WORK INSTRUCTIONS: Needed from the entries below: every line that holds the word "environment".
** Opening RECORDS TO PROCESS block **
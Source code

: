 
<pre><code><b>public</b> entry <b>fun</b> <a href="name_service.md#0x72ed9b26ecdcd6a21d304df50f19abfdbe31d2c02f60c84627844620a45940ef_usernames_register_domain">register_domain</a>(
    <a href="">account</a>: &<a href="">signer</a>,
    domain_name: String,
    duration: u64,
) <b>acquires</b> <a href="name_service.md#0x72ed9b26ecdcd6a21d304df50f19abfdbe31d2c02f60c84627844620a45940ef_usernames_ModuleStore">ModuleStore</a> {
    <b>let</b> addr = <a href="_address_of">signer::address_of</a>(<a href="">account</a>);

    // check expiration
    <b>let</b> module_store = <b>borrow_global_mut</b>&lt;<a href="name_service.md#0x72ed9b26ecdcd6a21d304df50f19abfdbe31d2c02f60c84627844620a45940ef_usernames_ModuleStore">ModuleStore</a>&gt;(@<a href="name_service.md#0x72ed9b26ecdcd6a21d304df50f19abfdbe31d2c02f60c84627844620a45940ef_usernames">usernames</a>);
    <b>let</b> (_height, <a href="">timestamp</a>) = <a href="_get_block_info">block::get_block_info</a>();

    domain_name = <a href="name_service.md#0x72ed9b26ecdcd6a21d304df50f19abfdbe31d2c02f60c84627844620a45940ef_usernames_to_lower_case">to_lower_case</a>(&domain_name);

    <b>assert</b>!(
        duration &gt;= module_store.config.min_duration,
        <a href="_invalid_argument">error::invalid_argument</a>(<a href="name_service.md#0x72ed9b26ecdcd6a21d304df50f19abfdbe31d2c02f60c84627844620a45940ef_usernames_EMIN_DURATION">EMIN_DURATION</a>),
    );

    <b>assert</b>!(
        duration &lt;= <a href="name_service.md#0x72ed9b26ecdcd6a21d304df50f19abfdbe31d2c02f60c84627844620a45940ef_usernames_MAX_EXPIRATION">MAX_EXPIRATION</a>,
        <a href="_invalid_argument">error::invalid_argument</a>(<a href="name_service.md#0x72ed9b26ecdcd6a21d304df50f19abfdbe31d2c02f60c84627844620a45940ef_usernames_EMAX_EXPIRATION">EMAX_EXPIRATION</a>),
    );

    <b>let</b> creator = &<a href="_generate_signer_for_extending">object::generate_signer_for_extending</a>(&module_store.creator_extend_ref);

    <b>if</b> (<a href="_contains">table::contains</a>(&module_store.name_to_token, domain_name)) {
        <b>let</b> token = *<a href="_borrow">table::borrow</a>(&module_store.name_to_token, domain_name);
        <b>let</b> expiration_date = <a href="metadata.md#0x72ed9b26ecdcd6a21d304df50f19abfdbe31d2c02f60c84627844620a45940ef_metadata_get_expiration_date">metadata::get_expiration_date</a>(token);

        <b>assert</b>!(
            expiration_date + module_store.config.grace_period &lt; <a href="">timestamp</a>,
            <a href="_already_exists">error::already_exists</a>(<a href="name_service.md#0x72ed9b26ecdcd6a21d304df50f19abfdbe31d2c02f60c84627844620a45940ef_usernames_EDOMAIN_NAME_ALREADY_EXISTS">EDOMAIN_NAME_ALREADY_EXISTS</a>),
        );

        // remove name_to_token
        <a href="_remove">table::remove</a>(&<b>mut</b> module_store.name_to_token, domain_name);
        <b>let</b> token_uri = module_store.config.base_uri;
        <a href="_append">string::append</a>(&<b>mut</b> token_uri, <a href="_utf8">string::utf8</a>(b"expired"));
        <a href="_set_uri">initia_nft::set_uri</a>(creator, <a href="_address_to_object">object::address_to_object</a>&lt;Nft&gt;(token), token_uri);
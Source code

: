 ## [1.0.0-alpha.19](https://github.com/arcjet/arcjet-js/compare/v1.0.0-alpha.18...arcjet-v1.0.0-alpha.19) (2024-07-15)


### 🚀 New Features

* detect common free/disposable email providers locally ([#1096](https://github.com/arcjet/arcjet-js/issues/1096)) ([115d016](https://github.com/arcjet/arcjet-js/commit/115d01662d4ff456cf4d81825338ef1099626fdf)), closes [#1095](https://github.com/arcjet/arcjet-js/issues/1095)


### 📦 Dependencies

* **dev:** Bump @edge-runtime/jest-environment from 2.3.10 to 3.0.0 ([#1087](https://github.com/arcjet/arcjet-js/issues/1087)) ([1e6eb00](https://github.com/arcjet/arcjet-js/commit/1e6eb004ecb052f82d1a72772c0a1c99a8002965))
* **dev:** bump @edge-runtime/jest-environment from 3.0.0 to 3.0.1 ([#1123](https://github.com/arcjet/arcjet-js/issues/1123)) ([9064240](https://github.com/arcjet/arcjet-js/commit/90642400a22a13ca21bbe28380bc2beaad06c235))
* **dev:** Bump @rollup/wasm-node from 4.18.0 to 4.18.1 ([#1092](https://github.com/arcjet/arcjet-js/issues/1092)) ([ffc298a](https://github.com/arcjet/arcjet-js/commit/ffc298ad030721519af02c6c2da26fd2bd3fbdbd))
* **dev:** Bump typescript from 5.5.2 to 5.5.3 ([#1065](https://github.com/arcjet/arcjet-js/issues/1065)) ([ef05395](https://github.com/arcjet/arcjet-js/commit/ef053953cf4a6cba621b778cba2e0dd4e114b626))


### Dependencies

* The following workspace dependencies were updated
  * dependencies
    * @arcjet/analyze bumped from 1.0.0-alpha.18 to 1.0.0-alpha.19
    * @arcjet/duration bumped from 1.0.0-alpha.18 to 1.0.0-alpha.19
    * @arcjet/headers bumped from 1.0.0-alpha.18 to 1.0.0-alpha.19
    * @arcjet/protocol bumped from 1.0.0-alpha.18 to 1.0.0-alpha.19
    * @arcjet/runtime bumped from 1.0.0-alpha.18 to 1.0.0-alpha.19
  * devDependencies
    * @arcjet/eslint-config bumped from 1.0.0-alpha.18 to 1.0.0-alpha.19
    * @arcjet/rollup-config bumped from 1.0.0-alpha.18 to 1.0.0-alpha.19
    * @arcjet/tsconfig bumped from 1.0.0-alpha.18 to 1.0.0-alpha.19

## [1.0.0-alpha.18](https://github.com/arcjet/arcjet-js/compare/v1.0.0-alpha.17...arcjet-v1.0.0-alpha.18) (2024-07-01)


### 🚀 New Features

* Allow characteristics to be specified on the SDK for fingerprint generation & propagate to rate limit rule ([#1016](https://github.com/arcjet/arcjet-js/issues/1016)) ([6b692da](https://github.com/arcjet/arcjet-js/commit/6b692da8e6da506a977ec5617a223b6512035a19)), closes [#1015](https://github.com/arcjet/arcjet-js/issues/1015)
** Closing RECORDS TO PROCESS block **
ANSWER SECTION:
* **dev:** Bump @edge-runtime/jest-environment from 2.3.10 to 3.0.0 ([#1087](https://github.com/arcjet/arcjet-js/issues/1087)) ([1e6eb00](https://github.com/arcjet/arcjet-js/commit/1e6eb004ecb052f82d1a72772c0a1c99a8002965))
* **dev:** bump @edge-runtime/jest-environment from 3.0.0 to 3.0.1 ([#1123](https://github.com/arcjet/arcjet-js/issues/1123)) ([9064240](https://github.com/arcjet/arcjet-js/commit/90642400a22a13ca21bbe28380bc2beaad06c235))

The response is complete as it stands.